= Henk Lombaers =

Dutch mathematician

Henk Joseph Maria (Henk) Lombaers (Doorn, 1920 – 29 August 2007) was a Dutch mathematician, Professor at Delft University of Technology and a pioneer in the field of operations research in the Netherlands.

== Life and work ==
Lombaers undertook teacher training. He studied chemistry in Amsterdam but had to terminate his studies prematurely due to the German occupation. From 1945 to 1956 he was employed by the Royal Netherlands Army, where he was involved in the introduction of radar-aircraft artillery.

In 1956 he joined Koninklijke Hoogovens as an operational researcher. At Hoogovens he conducted research on the transhipment capacity of the port installations using computer simulations. He also looked into the statistical aspects of simulation.

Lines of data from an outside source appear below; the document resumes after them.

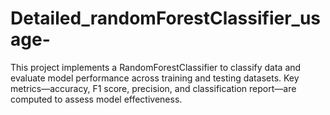 # Detailed_randomForestClassifier_usage-
This project implements a RandomForestClassifier to classify data and evaluate model performance across training and testing datasets. Key metrics—accuracy, F1 score, precision, and classification report—are computed to assess model effectiveness. 
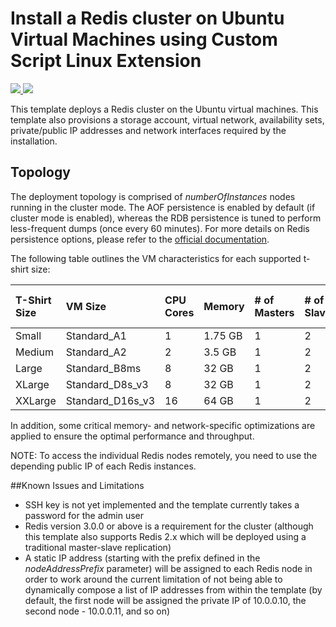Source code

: # Install a Redis cluster on Ubuntu Virtual Machines using Custom Script Linux Extension

<a href="https://portal.azure.com/#create/Microsoft.Template/uri/https%3A%2F%2Fraw.githubusercontent.com%2Fmoberacker%2Fazure-quickstart-templates%2Fmaster%2Fredis-high-availability%2Fazuredeploy.json" target="_blank">
    <img src="http://azuredeploy.net/deploybutton.png"/>
</a>
<a href="http://armviz.io/#/?load=https%3A%2F%2Fraw.githubusercontent.com%2Fmoberacker%2Fazure-quickstart-templates%2Fmaster%2Fredis-high-availability%2Fazuredeploy.json" target="_blank">
    <img src="http://armviz.io/visualizebutton.png"/>
</a>

This template deploys a Redis cluster on the Ubuntu virtual machines. This template also provisions a storage account, virtual network, availability sets, private/public IP addresses and network interfaces required by the installation.

Topology
--------

The deployment topology is comprised of _numberOfInstances_ nodes running in the cluster mode.
The AOF persistence is enabled by default (if cluster mode is enabled), whereas the RDB persistence is tuned to perform less-frequent dumps (once every 60 minutes). For more details on Redis persistence options, please refer to the [official documentation](http://redis.io/topics/persistence).

The following table outlines the VM characteristics for each supported t-shirt size:

| T-Shirt Size | VM Size | CPU Cores | Memory | # of Masters | # of Slaves | Total # of Nodes |
|:--- |:---|:---|:---|:---|:---|:---|
| Small | Standard_A1 | 1 | 1.75 GB | 1 | 2 | 3 |
| Medium | Standard_A2 | 2 | 3.5 GB | 1 | 2 | 3 |
| Large | Standard_B8ms | 8 | 32 GB | 1 | 2 | 3 |
| XLarge | Standard_D8s_v3 | 8 | 32 GB | 1 | 2 | 3 |
| XXLarge | Standard_D16s_v3 | 16 | 64 GB | 1 | 2 | 3 |

In addition, some critical memory- and network-specific optimizations are applied to ensure the optimal performance and throughput.

NOTE: To access the individual Redis nodes remotely, you need to use the depending public IP of each Redis instances.

##Known Issues and Limitations
- SSH key is not yet implemented and the template currently takes a password for the admin user
- Redis version 3.0.0 or above is a requirement for the cluster (although this template also supports Redis 2.x which will be deployed using a traditional master-slave replication)
- A static IP address (starting with the prefix defined in the _nodeAddressPrefix_ parameter) will be assigned to each Redis node in order to work around the current limitation of not being able to dynamically compose a list of IP addresses from within the template (by default, the first node will be assigned the private IP of 10.0.0.10, the second node - 10.0.0.11, and so on)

In 1968 he was appointed Professor of Quantitative Aspects of Business Administration at the Technical University of Delft, where he held his inaugural address on "Voorzien en verzinnen” (Forecast and Invention). In 1985 he retired with the speech, entitled "Daar moet je maar niet te hard op rekenen" (You shouldn't count on it too much). In Delft Lombaers was succeeded by Joop Evers, who had been Professor at the University of Twente.

The PhD students under Lombaers were Jack P.C. Kleijnen (Emeritus Professor of Simulation and Information Systems at Tilburg University (TiU), who graduated in 1971, Hendrik van der Meerendonk also in 1971, Johannes Botman in 1981, and Jaap van den Herik in 1983.

== Selected publications ==
- 1968. Voorzien en verzinnen. Rotterdam : Universitaire Pers Rotterdam
- 1969. Trio-logie: Variaties over een thema uit de bedrijfsleer. With Pierre Malotaux and Jan in 't Veld.
- 1969. Operationele research in Nederland. Het Spectrum.
- 1970. Project planning by network analysis; proceedings of the second international congress Amsterdam, the Netherlands, 6–10 October 1969. H.J.M. Lombaers (ed.).
- 1985. Daar moet je maar niet te hard op rekenen. Delftse Universitaire Pers
- 1985. Operations research : praktijk en theorie : symposium ter gelegenheid van het afscheid van prof. H.J.M. Lombaers gehouden op 6 juni 1985 te Delft. Wil Heins (ed.). Delftse Universitaire Pers.